Nous savons que la Mairie de Martigues, qui a dû entreprendre de lourds travaux, non seulement pour préserver la Maison des termites, mais pour stabiliser les murs porteurs qui commençaient de se désolidariser suite à un affaissement du terrain, attend aussi ce moment avec impatience. Il en est de même des services municipaux de la Culture, de Madame la conservatrice du Musée Ziem et de toute son équipe ; que tous sachent que nos vœux les accompagnent.

Car il est grand temps, en effet, de réaliser les volontés testamentaires de Charles Maurras ! Celles-ci ont été consignées à Troyes le 22 février 1952, puis discutées et adoptées, le 13 mars suivant, par la Municipalité de Martigues (par 11 voix contre 9…) Elles prévoyaient notamment la création au Chemin de Paradis d’une « Bibliothèque populaire » et d’un « Jardin d’enfants », gérés par un comité de neuf membres présidé par le Maire, et comprenant trois autres élus de la ville, dont Maurras précise la composition : un communiste, un socialiste, un RPF !

Si le jardin d’enfants ne peut plus être imaginé qu’en rêve, le terrain qui lui était destiné ayant été loti et construit depuis longtemps, la bibliothèque populaire se pose en destination toute naturelle de la Maison une fois celle-ci pleinement restaurée. Maurras évaluait dans son testament à « au moins 12 000 » le nombre de livres que le Comité aurait en sa possession :

Ce sont des œuvres de grande culture, dictionnaires, collections complètes de grands écrivains classiques ou autres, livres contemporains, un certain nombre de romans modernes. Si mon chiffre paraît manquer de précision, c’est que les Boches ont pillé deux fois ma bibliothèque : la première, au siège de mon journal, 1 rue de Boccador, où ils ont tout pris, la seconde fois, à mon domicile personnel, 30 rue de Bourgogne ; tout au moins, rue de Bourgogne, ils ont été loin de tout emporter, je le sais de source sûre.
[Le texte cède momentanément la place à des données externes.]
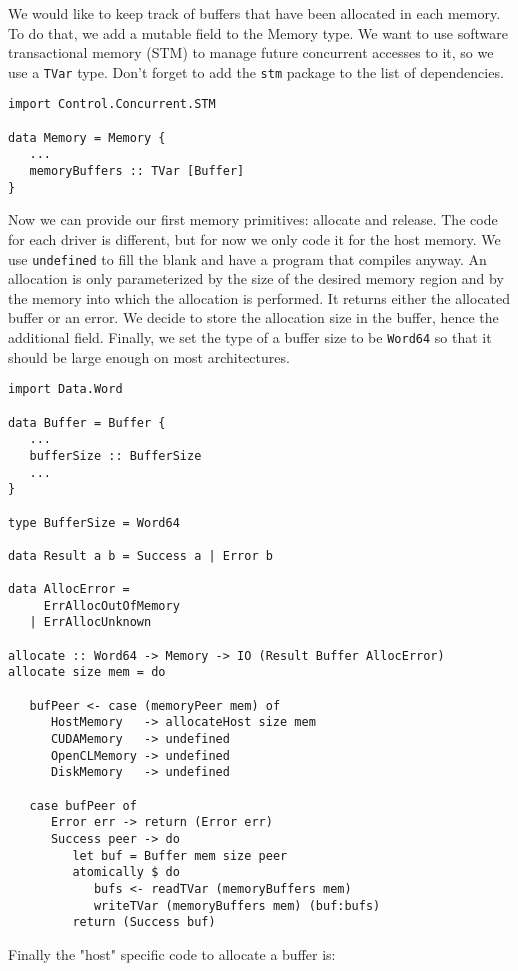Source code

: We would like to keep track of buffers that have been allocated in each memory.
To do that, we add a mutable field to the Memory type. We want to use software
transactional memory (STM) to manage future concurrent accesses to it, so we use
a \texttt{TVar} type. Don't forget to add the \texttt{stm} package to the list
of dependencies.

\begin{lstlisting}
import Control.Concurrent.STM

data Memory = Memory {
   ...
   memoryBuffers :: TVar [Buffer]
}
\end{lstlisting}

Now we can provide our first memory primitives: allocate and release. The code
for each driver is different, but for now we only code it for the host memory.
We use \texttt{undefined} to fill the blank and have a program that compiles
anyway. An allocation is only parameterized by the size of the desired memory
region and by the memory into which the allocation is performed. It returns
either the allocated buffer or an error. We decide to store the allocation size
in the buffer, hence the additional field. Finally, we set the type of a buffer
size to be \texttt{Word64} so that it should be large enough on most
architectures.

\begin{lstlisting}
import Data.Word

data Buffer = Buffer {
   ...
   bufferSize :: BufferSize
   ...
}

type BufferSize = Word64

data Result a b = Success a | Error b

data AllocError = 
     ErrAllocOutOfMemory
   | ErrAllocUnknown

allocate :: Word64 -> Memory -> IO (Result Buffer AllocError)
allocate size mem = do

   bufPeer <- case (memoryPeer mem) of
      HostMemory   -> allocateHost size mem
      CUDAMemory   -> undefined
      OpenCLMemory -> undefined
      DiskMemory   -> undefined

   case bufPeer of
      Error err -> return (Error err)
      Success peer -> do
         let buf = Buffer mem size peer
         atomically $ do
            bufs <- readTVar (memoryBuffers mem)
            writeTVar (memoryBuffers mem) (buf:bufs)
         return (Success buf)
\end{lstlisting}

Finally the "host" specific code to allocate a buffer is:

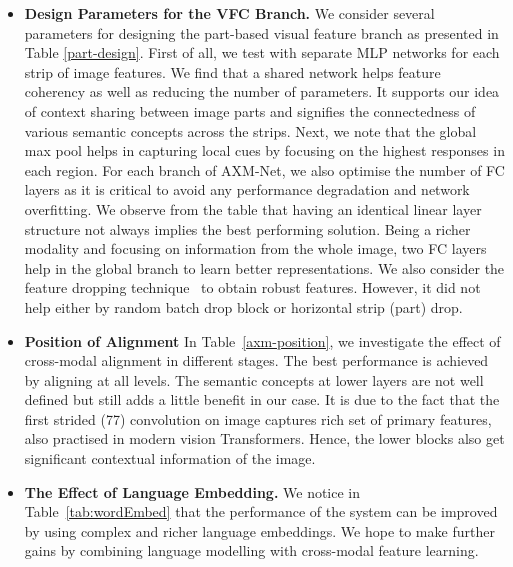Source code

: \documentclass[letterpaper]{article} \usepackage{aaai22}  \usepackage{times}  \usepackage{helvet}  \usepackage{courier}  \usepackage[hyphens]{url}  \usepackage{graphicx} \urlstyle{rm} \def\UrlFont{\rm}  \usepackage{natbib}  \usepackage{caption} \DeclareCaptionStyle{ruled}{labelfont=normalfont,labelsep=colon,strut=off} \frenchspacing  \setlength{\pdfpagewidth}{8.5in}  \setlength{\pdfpageheight}{11in}  \usepackage{algorithm}
\begin{document}
\begin{itemize}
    \item \textbf{Design Parameters for the VFC Branch.}
    We consider several parameters for designing the part-based visual feature branch as presented in Table \ref{part-design}. First of all, we test with separate MLP networks for each strip of image features. We find that a shared network helps feature coherency as well as reducing the number of parameters. It supports our idea of context sharing between image parts and signifies the connectedness of various semantic concepts across the strips. Next, we note that the global max pool helps in capturing local cues by focusing on the highest responses in each region. For each branch of AXM-Net, we also optimise the number of FC layers as it is critical to avoid any performance degradation and network overfitting. We observe from the table that having an identical linear layer structure not always implies the best performing solution. Being a richer modality and focusing on information from the whole image, two FC layers help in the global branch to learn better representations. We also consider the feature dropping technique~\cite{dai2019batch} to obtain robust features. However, it did not help either by random batch drop block or horizontal strip (part) drop. 
    \item \textbf{Position of Alignment} In Table~\ref{axm-position}, we investigate the effect of cross-modal alignment in different stages. The best performance is achieved by aligning at all levels. The semantic concepts at lower layers are not well defined but still adds a little benefit in our case. It is due to the fact that the first strided (77) convolution on image captures rich set of primary features, also practised in modern vision Transformers. Hence, the lower blocks also get significant contextual information of the image. 
\begin{table}[!htbp]
\center 
{}
\caption{Effect of implicit alignment in different blocks.}
\label{axm-position}
\end{table}

    \item \textbf{The Effect of Language Embedding.} We notice in Table~\ref{tab:wordEmbed} that the performance of the system can be improved by using complex and richer language embeddings. We hope to make further gains by combining language modelling with cross-modal feature learning.
    \end{itemize}
\end{document}
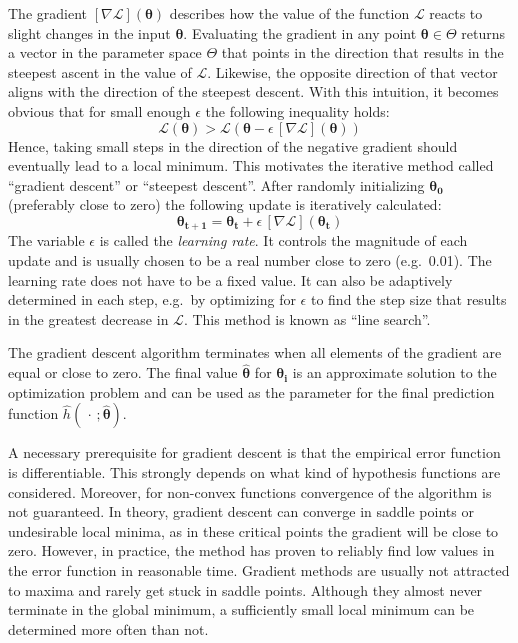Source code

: The gradient $[\nabla\mathcal{L}](\boldsymbol{\theta})$ describes how the value of the function $\mathcal{L}$ reacts to slight changes in the input $\boldsymbol{\theta}$.
Evaluating the gradient in any point $\boldsymbol{\theta} \in \Theta$ returns a vector in the parameter space $\Theta$ that points in the direction that results in the steepest ascent in the value of $\mathcal{L}$.
Likewise, the opposite direction of that vector aligns with the direction of the steepest descent.
With this intuition, it becomes obvious that for small enough $\epsilon$ the following inequality holds:
\[
    \mathcal{L}(\boldsymbol{\theta}) > \mathcal{L}(\boldsymbol{\theta} - \epsilon\,[\nabla\mathcal{L}](\boldsymbol{\theta}))
\]
Hence, taking small steps in the direction of the negative gradient should eventually lead to a local minimum.
This motivates the iterative method called \enquote{gradient descent} or \enquote{steepest descent}.
After randomly initializing $\boldsymbol{\theta_0}$ (preferably close to zero) the following update is iteratively calculated:
\[
    \boldsymbol{\theta_{t+1}} = \boldsymbol{\theta_{t}} + \epsilon\,[\nabla\mathcal{L}](\boldsymbol{\theta_{t}})
\]
The variable $\epsilon$ is called the \textit{learning rate}.
It controls the magnitude of each update and is usually chosen to be a real number close to zero (e.g.\ 0.01). %
The learning rate does not have to be a fixed value.
It can also be adaptively determined in each step, e.g.\ by optimizing for $\epsilon$ to find the step size that results in the greatest decrease in $\mathcal{L}$.
This method is known as \enquote{line search}.

The gradient descent algorithm terminates when all elements of the gradient are equal or close to zero.
The final value $\boldsymbol{\hat{\theta}}$ for $\boldsymbol{\theta_{i}}$ is an approximate solution to the optimization problem and can be used as the parameter for the final prediction function $\hat{h}(\,\cdot\,; \boldsymbol{\hat{\theta}})$.

A necessary prerequisite for gradient descent is that the empirical error function is differentiable.
This strongly depends on what kind of hypothesis functions are considered.
Moreover, for non-convex functions convergence of the algorithm is not guaranteed.
In theory, gradient descent can converge in saddle points or undesirable local minima, as in these critical points the gradient will be close to zero.
However, in practice, the method has proven to reliably find low values in the error function in reasonable time.
Gradient methods are usually not attracted to maxima and rarely get stuck in saddle points.
Although they almost never terminate in the global minimum, a sufficiently small local minimum can be determined more often than not.

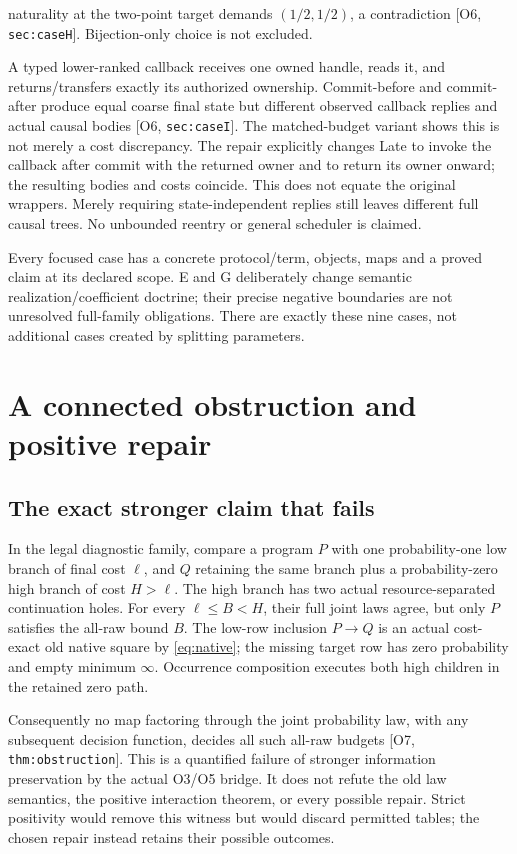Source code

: \documentclass[11pt,a4paper]{article}
\theoremstyle{definition}
\newcommand{\Addr}[2]{\textup{[#1, \texttt{#2}]}}
\begin{document}
\begin{description}[style=nextline]
naturality at the two-point target demands \((1/2,1/2)\), a contradiction
\Addr{O6}{sec:caseH}. Bijection-only choice is not excluded.
\item[I Callback commit timing.]
A typed lower-ranked callback receives one owned handle, reads it, and
returns/transfers exactly its authorized ownership. Commit-before and
commit-after produce equal coarse final state but different observed
callback replies and actual causal bodies \Addr{O6}{sec:caseI}.
The matched-budget variant shows this is not merely a cost discrepancy.
The repair explicitly changes Late to invoke the callback after commit
with the returned owner and to return its owner onward; the resulting
bodies and costs coincide. This does not equate the original wrappers.
Merely requiring state-independent replies still leaves different full
causal trees. No unbounded reentry or general scheduler is claimed.
\end{description}
Every focused case has a concrete protocol/term, objects, maps and a
proved claim at its declared scope. E and G deliberately change semantic
realization/coefficient doctrine; their precise negative boundaries are
not unresolved full-family obligations. There are exactly these nine
cases, not additional cases created by splitting parameters.

\section{A connected obstruction and positive repair}\label{sec:repair}

\subsection{The exact stronger claim that fails}
In the legal diagnostic family, compare a program \(P\) with one
probability-one low branch of final cost \(\ell\), and \(Q\) retaining
the same branch plus a probability-zero high branch of cost \(H>\ell\).
The high branch has two actual resource-separated continuation holes.
For every \(\ell\le B<H\), their full joint laws agree, but only
\(P\) satisfies the all-raw bound \(B\). The low-row inclusion
\(P\to Q\) is an actual cost-exact old native square by
\eqref{eq:native}; the missing target row has zero probability and empty
minimum \(\infty\). Occurrence composition executes both high children
in the retained zero path.

Consequently no map factoring through the joint probability law, with
any subsequent decision function, decides all such all-raw budgets
\Addr{O7}{thm:obstruction}. This is a quantified failure of stronger
information preservation by the actual O3/O5 bridge. It does not refute
the old law semantics, the positive interaction theorem, or every possible
repair. Strict positivity would remove this witness but would discard
permitted tables; the chosen repair instead retains their possible outcomes.
\end{document}
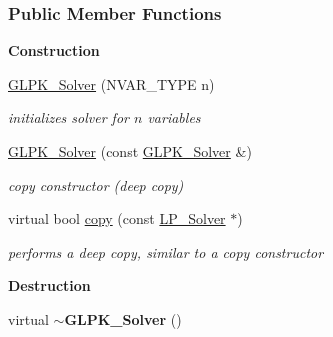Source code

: \subsubsection*{Public Member Functions}
\begin{Indent}\textbf{ Construction}\par
\begin{DoxyCompactItemize}
\item 
\mbox{\label{group___c_l_s_solvers_a10b3981d1807e86315318505ae0faeba}} 
\hyperlink{group___c_l_s_solvers_a10b3981d1807e86315318505ae0faeba}{G\+L\+P\+K\+\_\+\+Solver} (N\+V\+A\+R\+\_\+\+T\+Y\+PE n)
\begin{DoxyCompactList}\small\item\em initializes solver for $ n $ variables \end{DoxyCompactList}\item 
\mbox{\label{group___c_l_s_solvers_acdba8634513aafff25e17d42e3f8261b}} 
\hyperlink{group___c_l_s_solvers_acdba8634513aafff25e17d42e3f8261b}{G\+L\+P\+K\+\_\+\+Solver} (const \hyperlink{group___c_l_s_solvers_class_l_p___solvers_1_1_g_l_p_k___solver}{G\+L\+P\+K\+\_\+\+Solver} \&)
\begin{DoxyCompactList}\small\item\em copy constructor (deep copy) \end{DoxyCompactList}\item 
virtual bool \hyperlink{group___c_l_s_solvers_aafcda320ace4a6892704b46af99ce446}{copy} (const \hyperlink{group___c_l_s_solvers_class_l_p___solvers_1_1_l_p___solver}{L\+P\+\_\+\+Solver} $\ast$)
\begin{DoxyCompactList}\small\item\em performs a deep copy, similar to a copy constructor \end{DoxyCompactList}\end{DoxyCompactItemize}
\end{Indent}
\begin{Indent}\textbf{ Destruction}\par
\begin{DoxyCompactItemize}
\item 
\mbox{\label{group___c_l_s_solvers_a5712c834300cea2063aa932ad8a817d7}} 
virtual {\bfseries $\sim$\+G\+L\+P\+K\+\_\+\+Solver} ()
\end{DoxyCompactItemize}
\end{Indent}
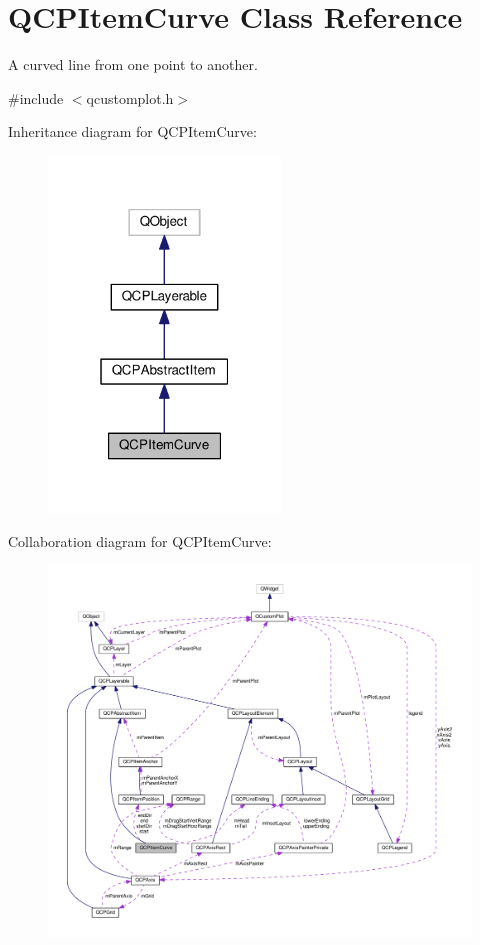 \hypertarget{classQCPItemCurve}{}\section{Q\+C\+P\+Item\+Curve Class Reference}
\label{classQCPItemCurve}


A curved line from one point to another.  




{\ttfamily \#include $<$qcustomplot.\+h$>$}



Inheritance diagram for Q\+C\+P\+Item\+Curve\+:\nopagebreak
\begin{figure}[H]
\begin{center}
\leavevmode
\includegraphics[width=175pt]{classQCPItemCurve__inherit__graph}
\end{center}
\end{figure}


Collaboration diagram for Q\+C\+P\+Item\+Curve\+:\nopagebreak
\begin{figure}[H]
\begin{center}
\leavevmode
\includegraphics[width=350pt]{classQCPItemCurve__coll__graph}
\end{center}
\end{figure}
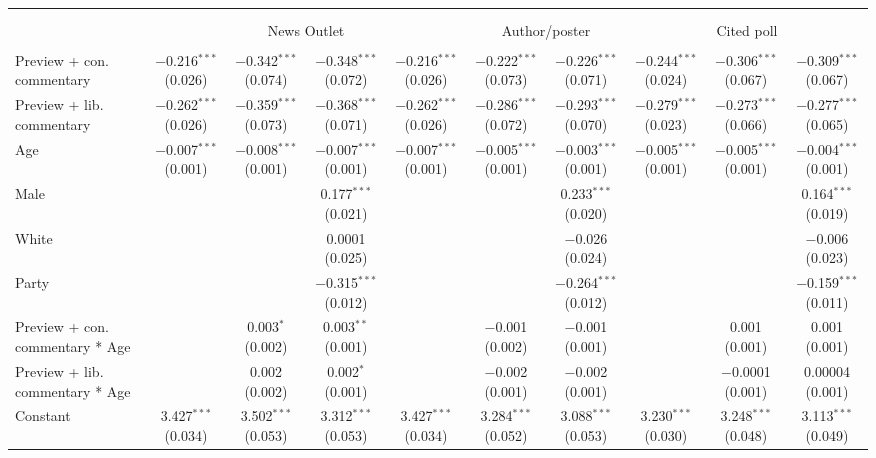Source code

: 
\begin{table}[!htbp] \centering 
  \caption{} 
  \label{} 
\begin{tabular}{@{\extracolsep{5pt}}lccccccccc} 
\\[-1.8ex]\hline 
\hline \\[-1.8ex] 
\\[-1.8ex] & \multicolumn{4}{c}{News Outlet} & \multicolumn{2}{c}{Author/poster} & \multicolumn{3}{c}{Cited poll} \\ 
\hline \\[-1.8ex] 
 Preview + con. commentary & $-$0.216$^{***}$ (0.026) & $-$0.342$^{***}$ (0.074) & $-$0.348$^{***}$ (0.072) & $-$0.216$^{***}$ (0.026) & $-$0.222$^{***}$ (0.073) & $-$0.226$^{***}$ (0.071) & $-$0.244$^{***}$ (0.024) & $-$0.306$^{***}$ (0.067) & $-$0.309$^{***}$ (0.067) \\ 
  Preview + lib. commentary & $-$0.262$^{***}$ (0.026) & $-$0.359$^{***}$ (0.073) & $-$0.368$^{***}$ (0.071) & $-$0.262$^{***}$ (0.026) & $-$0.286$^{***}$ (0.072) & $-$0.293$^{***}$ (0.070) & $-$0.279$^{***}$ (0.023) & $-$0.273$^{***}$ (0.066) & $-$0.277$^{***}$ (0.065) \\ 
  Age & $-$0.007$^{***}$ (0.001) & $-$0.008$^{***}$ (0.001) & $-$0.007$^{***}$ (0.001) & $-$0.007$^{***}$ (0.001) & $-$0.005$^{***}$ (0.001) & $-$0.003$^{***}$ (0.001) & $-$0.005$^{***}$ (0.001) & $-$0.005$^{***}$ (0.001) & $-$0.004$^{***}$ (0.001) \\ 
  Male &  &  & 0.177$^{***}$ (0.021) &  &  & 0.233$^{***}$ (0.020) &  &  & 0.164$^{***}$ (0.019) \\ 
  White &  &  & 0.0001 (0.025) &  &  & $-$0.026 (0.024) &  &  & $-$0.006 (0.023) \\ 
  Party &  &  & $-$0.315$^{***}$ (0.012) &  &  & $-$0.264$^{***}$ (0.012) &  &  & $-$0.159$^{***}$ (0.011) \\ 
  Preview + con. commentary * Age &  & 0.003$^{*}$ (0.002) & 0.003$^{**}$ (0.001) &  & $-$0.001 (0.002) & $-$0.001 (0.001) &  & 0.001 (0.001) & 0.001 (0.001) \\ 
  Preview + lib. commentary * Age &  & 0.002 (0.002) & 0.002$^{*}$ (0.001) &  & $-$0.002 (0.001) & $-$0.002 (0.001) &  & $-$0.0001 (0.001) & 0.00004 (0.001) \\ 
  Constant & 3.427$^{***}$ (0.034) & 3.502$^{***}$ (0.053) & 3.312$^{***}$ (0.053) & 3.427$^{***}$ (0.034) & 3.284$^{***}$ (0.052) & 3.088$^{***}$ (0.053) & 3.230$^{***}$ (0.030) & 3.248$^{***}$ (0.048) & 3.113$^{***}$ (0.049) \\ 

\end{tabular}
\end{table}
La bibliothèque populaire ainsi créée ne prête pas de volume. On vient y lire à demeure ; mes salles du rez-de chaussée, ouvertes aux lecteurs, pourront recevoir des rayons…

Quant à nous, nous poursuivrons sans faiblir en 2009 le développement du site Maurras, votre site, afin qu’il soit toujours plus complet et plus attractif. Trente mois après sa création, nous restons sur la même ligne, celle d’une qualité sans faille et d’une documentation aussi complète que possible des textes que nous mettons en ligne. C’est un travail de longue haleine, parfois fastidieux, mais qui ne doit laisser aucune place aux erreurs, aux imprécisions ou aux omissions.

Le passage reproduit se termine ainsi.